:: SOURCE DATA ::

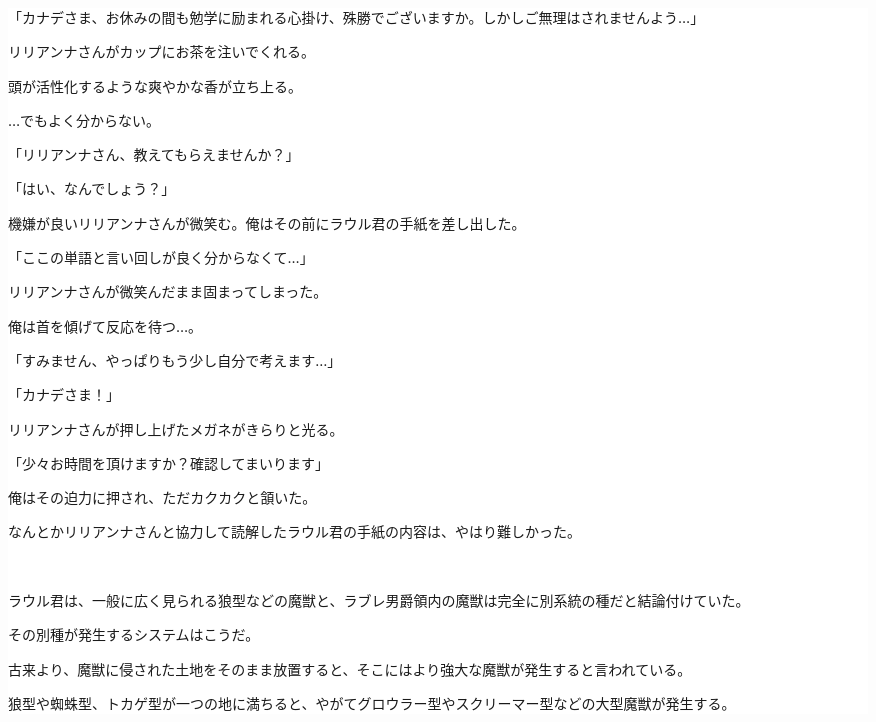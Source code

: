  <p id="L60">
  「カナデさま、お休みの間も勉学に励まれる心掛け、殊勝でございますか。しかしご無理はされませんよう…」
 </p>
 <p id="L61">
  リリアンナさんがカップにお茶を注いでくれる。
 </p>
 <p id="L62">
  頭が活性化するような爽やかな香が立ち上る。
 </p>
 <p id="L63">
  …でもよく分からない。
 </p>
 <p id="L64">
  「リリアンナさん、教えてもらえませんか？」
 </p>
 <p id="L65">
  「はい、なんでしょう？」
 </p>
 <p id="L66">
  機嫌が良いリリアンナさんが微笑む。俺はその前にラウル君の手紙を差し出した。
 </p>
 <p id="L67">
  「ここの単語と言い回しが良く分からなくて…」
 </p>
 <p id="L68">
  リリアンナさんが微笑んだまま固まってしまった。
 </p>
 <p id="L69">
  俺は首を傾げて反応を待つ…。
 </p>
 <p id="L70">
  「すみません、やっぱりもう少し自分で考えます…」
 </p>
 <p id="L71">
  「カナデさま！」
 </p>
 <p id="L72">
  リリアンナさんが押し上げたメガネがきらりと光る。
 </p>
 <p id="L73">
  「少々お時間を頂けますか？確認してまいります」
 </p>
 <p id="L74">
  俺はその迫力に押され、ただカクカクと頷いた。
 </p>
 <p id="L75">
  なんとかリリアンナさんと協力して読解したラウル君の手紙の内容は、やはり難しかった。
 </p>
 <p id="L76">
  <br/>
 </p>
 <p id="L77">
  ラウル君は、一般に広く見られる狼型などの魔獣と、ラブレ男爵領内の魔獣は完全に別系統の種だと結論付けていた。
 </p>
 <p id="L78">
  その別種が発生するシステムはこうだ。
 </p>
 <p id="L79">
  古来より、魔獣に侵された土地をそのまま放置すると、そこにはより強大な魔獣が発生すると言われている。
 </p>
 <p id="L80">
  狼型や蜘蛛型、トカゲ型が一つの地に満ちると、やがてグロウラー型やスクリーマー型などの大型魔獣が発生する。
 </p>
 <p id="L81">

:::
:: SOURCE DATA ::

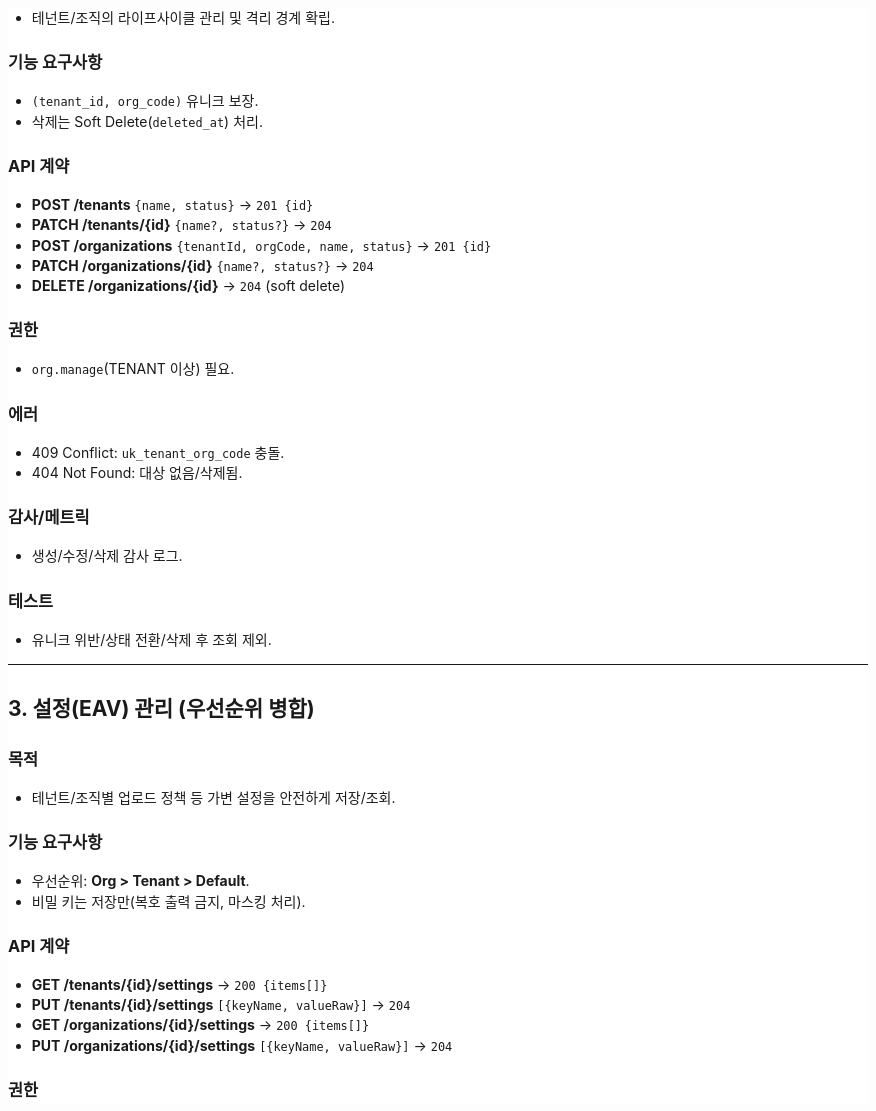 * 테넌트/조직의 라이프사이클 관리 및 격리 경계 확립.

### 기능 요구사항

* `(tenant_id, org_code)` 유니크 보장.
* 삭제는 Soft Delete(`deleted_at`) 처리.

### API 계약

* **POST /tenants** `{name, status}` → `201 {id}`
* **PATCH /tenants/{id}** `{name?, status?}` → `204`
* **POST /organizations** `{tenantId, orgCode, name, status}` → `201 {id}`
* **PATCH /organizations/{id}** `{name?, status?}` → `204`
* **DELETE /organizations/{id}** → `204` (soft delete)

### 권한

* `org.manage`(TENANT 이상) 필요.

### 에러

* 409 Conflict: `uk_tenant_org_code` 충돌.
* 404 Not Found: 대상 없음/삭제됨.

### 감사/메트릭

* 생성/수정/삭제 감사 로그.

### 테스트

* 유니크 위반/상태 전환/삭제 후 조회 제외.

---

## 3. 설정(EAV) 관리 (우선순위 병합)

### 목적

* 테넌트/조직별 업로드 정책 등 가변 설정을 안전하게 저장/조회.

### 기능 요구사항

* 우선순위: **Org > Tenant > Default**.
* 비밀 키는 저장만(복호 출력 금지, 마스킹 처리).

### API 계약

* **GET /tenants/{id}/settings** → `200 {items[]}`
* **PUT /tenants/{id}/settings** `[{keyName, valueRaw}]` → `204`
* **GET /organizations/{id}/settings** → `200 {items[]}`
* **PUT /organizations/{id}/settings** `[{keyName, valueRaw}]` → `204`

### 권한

:::
:: SOURCE DATA ::

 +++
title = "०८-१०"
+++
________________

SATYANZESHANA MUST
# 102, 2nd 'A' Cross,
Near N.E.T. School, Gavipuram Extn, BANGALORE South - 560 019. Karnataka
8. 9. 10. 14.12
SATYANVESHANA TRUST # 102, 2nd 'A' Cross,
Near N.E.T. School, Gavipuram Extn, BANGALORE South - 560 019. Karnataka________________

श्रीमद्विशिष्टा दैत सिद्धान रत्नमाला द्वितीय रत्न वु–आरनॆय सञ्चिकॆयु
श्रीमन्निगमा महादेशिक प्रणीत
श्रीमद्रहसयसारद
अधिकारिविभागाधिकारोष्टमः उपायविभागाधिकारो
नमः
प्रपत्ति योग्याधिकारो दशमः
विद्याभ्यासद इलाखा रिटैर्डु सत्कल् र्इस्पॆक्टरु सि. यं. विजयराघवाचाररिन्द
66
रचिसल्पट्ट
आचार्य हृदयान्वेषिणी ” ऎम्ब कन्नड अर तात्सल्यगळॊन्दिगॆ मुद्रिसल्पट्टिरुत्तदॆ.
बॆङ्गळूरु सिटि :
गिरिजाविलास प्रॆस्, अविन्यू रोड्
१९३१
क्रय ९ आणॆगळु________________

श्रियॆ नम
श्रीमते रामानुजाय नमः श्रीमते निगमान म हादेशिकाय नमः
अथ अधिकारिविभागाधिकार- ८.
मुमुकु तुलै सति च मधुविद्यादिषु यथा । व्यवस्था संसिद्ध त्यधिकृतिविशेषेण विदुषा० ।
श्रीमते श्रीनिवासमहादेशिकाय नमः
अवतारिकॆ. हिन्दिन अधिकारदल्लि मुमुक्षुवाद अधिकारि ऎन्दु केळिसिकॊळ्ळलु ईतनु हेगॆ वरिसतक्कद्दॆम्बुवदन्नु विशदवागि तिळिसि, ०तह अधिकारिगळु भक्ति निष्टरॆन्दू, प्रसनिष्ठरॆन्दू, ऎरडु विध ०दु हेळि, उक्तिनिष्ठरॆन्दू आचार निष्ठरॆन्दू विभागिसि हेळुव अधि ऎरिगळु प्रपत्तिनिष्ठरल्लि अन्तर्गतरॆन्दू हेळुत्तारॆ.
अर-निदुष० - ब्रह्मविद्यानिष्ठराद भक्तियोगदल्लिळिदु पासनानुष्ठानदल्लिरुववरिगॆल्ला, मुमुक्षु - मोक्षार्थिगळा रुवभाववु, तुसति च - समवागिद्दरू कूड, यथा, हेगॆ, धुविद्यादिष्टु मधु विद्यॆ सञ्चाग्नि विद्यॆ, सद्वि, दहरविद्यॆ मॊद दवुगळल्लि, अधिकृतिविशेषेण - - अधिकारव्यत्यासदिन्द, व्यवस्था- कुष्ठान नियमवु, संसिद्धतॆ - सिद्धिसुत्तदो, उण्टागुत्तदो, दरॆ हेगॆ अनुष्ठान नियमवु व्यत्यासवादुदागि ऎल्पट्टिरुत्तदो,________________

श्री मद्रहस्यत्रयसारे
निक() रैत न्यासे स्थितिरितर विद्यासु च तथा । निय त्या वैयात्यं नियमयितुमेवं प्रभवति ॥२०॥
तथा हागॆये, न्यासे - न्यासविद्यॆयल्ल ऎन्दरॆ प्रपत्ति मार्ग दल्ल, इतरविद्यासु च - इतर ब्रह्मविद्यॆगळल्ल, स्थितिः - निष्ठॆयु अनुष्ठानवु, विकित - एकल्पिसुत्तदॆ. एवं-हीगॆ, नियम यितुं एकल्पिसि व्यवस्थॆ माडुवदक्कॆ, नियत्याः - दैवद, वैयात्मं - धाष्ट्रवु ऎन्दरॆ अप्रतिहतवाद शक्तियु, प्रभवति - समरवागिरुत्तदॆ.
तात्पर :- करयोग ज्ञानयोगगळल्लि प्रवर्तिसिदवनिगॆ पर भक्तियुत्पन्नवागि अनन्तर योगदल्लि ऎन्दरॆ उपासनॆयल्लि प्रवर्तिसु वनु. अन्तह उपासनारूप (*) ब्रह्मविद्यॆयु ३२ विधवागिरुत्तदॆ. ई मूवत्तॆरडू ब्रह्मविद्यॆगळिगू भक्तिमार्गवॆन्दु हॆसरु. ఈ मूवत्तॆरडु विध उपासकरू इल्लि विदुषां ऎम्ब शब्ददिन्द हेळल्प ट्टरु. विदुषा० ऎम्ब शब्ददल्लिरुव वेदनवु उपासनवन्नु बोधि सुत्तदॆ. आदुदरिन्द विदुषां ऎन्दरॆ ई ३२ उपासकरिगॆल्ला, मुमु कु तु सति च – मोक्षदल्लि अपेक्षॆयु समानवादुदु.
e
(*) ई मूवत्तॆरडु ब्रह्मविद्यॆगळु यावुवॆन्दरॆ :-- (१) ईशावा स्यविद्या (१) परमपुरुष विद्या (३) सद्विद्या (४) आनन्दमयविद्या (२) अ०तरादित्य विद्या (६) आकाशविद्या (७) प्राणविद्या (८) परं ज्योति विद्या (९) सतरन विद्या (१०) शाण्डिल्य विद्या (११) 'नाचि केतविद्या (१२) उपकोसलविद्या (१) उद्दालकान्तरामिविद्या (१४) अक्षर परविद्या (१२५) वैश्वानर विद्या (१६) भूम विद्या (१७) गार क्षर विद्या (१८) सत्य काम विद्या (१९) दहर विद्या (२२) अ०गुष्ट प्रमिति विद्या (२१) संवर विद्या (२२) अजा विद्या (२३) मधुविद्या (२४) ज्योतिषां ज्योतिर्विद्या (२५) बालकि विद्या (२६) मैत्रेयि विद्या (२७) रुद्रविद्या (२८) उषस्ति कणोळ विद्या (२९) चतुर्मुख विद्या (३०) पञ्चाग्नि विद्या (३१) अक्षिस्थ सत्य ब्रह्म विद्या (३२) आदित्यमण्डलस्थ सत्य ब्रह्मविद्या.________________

:::

§ WHAT YOU ARE ASKED TO DO:
Lines holding "School" in the data above: copy each of them.

§ EXPECTED ANSWER:
Near N.E.T. School, Gavipuram Extn, BANGALORE South - 560 019. Karnataka
Near N.E.T. School, Gavipuram Extn, BANGALORE South - 560 019. Karnataka________________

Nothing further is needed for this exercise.